#### Task to complete:
The data should be written out in full, exactly as it stands, and the pictures dropped.

====== Information supplied

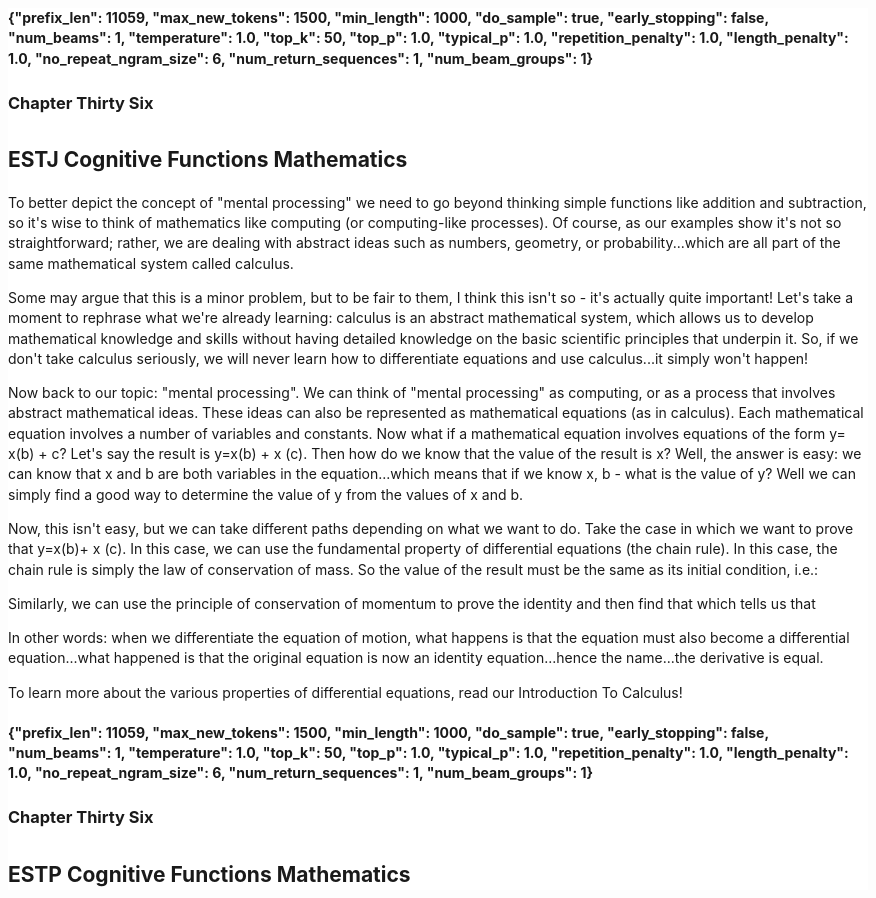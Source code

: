 
#### {"prefix_len": 11059, "max_new_tokens": 1500, "min_length": 1000, "do_sample": true, "early_stopping": false, "num_beams": 1, "temperature": 1.0, "top_k": 50, "top_p": 1.0, "typical_p": 1.0, "repetition_penalty": 1.0, "length_penalty": 1.0, "no_repeat_ngram_size": 6, "num_return_sequences": 1, "num_beam_groups": 1}
### Chapter Thirty Six
## ESTJ Cognitive Functions Mathematics

To better depict the concept of "mental processing" we need to go beyond thinking simple functions like addition and subtraction, so it's wise to think of mathematics like computing (or computing-like processes). Of course, as our examples show it's not so straightforward; rather, we are dealing with abstract ideas such as numbers, geometry, or probability...which are all part of the same mathematical system called calculus.

Some may argue that this is a minor problem, but to be fair to them, I think this isn't so - it's actually quite important! Let's take a moment to rephrase what we're already learning: calculus is an abstract mathematical system, which allows us to develop mathematical knowledge and skills without having detailed knowledge on the basic scientific principles that underpin it. So, if we don't take calculus seriously, we will never learn how to differentiate equations and use calculus...it simply won't happen!

Now back to our topic: "mental processing". We can think of "mental processing" as computing, or as a process that involves abstract mathematical ideas. These ideas can also be represented as mathematical equations (as in calculus). Each mathematical equation involves a number of variables and constants.
Now what if a mathematical equation involves equations of the form y= x(b) + c? Let's say the result is y=x(b) + x (c). Then how do we know that the value of the result is x? Well, the answer is easy: we can know that x and b are both variables in the equation...which means that if we know x, b - what is the value of y? Well we can simply find a good way to determine the value of y from the values of x and b.

Now, this isn't easy, but we can take different paths depending on what we want to do. Take the case in which we want to prove that y=x(b)+ x (c). In this case, we can use the fundamental property of differential equations (the chain rule). In this case, the chain rule is simply the law of conservation of mass. So the value of the result must be the same as its initial condition, i.e.:

Similarly, we can use the principle of conservation of momentum to prove the identity
and then find that
which tells us that

In other words: when we differentiate the equation of motion, what happens is that the equation must also become a differential equation...what happened is that the original equation is now an identity equation...hence the name...the derivative is equal.

To learn more about the various properties of differential equations, read our Introduction To Calculus!


#### {"prefix_len": 11059, "max_new_tokens": 1500, "min_length": 1000, "do_sample": true, "early_stopping": false, "num_beams": 1, "temperature": 1.0, "top_k": 50, "top_p": 1.0, "typical_p": 1.0, "repetition_penalty": 1.0, "length_penalty": 1.0, "no_repeat_ngram_size": 6, "num_return_sequences": 1, "num_beam_groups": 1}
### Chapter Thirty Six
## ESTP Cognitive Functions Mathematics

============

#### Reply:
Source code

: 
#### {"prefix_len": 11059, "max_new_tokens": 1500, "min_length": 1000, "do_sample": true, "early_stopping": false, "num_beams": 1, "temperature": 1.0, "top_k": 50, "top_p": 1.0, "typical_p": 1.0, "repetition_penalty": 1.0, "length_penalty": 1.0, "no_repeat_ngram_size": 6, "num_return_sequences": 1, "num_beam_groups": 1}
### Chapter Thirty Six
## ESTJ Cognitive Functions Mathematics

To better depict the concept of "mental processing" we need to go beyond thinking simple functions like addition and subtraction, so it's wise to think of mathematics like computing (or computing-like processes). Of course, as our examples show it's not so straightforward; rather, we are dealing with abstract ideas such as numbers, geometry, or probability...which are all part of the same mathematical system called calculus.

Some may argue that this is a minor problem, but to be fair to them, I think this isn't so - it's actually quite important! Let's take a moment to rephrase what we're already learning: calculus is an abstract mathematical system, which allows us to develop mathematical knowledge and skills without having detailed knowledge on the basic scientific principles that underpin it. So, if we don't take calculus seriously, we will never learn how to differentiate equations and use calculus...it simply won't happen!

Now back to our topic: "mental processing". We can think of "mental processing" as computing, or as a process that involves abstract mathematical ideas. These ideas can also be represented as mathematical equations (as in calculus). Each mathematical equation involves a number of variables and constants.
Now what if a mathematical equation involves equations of the form y= x(b) + c? Let's say the result is y=x(b) + x (c). Then how do we know that the value of the result is x? Well, the answer is easy: we can know that x and b are both variables in the equation...which means that if we know x, b - what is the value of y? Well we can simply find a good way to determine the value of y from the values of x and b.

Now, this isn't easy, but we can take different paths depending on what we want to do. Take the case in which we want to prove that y=x(b)+ x (c). In this case, we can use the fundamental property of differential equations (the chain rule). In this case, the chain rule is simply the law of conservation of mass. So the value of the result must be the same as its initial condition, i.e.:

Similarly, we can use the principle of conservation of momentum to prove the identity
and then find that
which tells us that

In other words: when we differentiate the equation of motion, what happens is that the equation must also become a differential equation...what happened is that the original equation is now an identity equation...hence the name...the derivative is equal.

To learn more about the various properties of differential equations, read our Introduction To Calculus!


#### {"prefix_len": 11059, "max_new_tokens": 1500, "min_length": 1000, "do_sample": true, "early_stopping": false, "num_beams": 1, "temperature": 1.0, "top_k": 50, "top_p": 1.0, "typical_p": 1.0, "repetition_penalty": 1.0, "length_penalty": 1.0, "no_repeat_ngram_size": 6, "num_return_sequences": 1, "num_beam_groups": 1}
### Chapter Thirty Six
## ESTP Cognitive Functions Mathematics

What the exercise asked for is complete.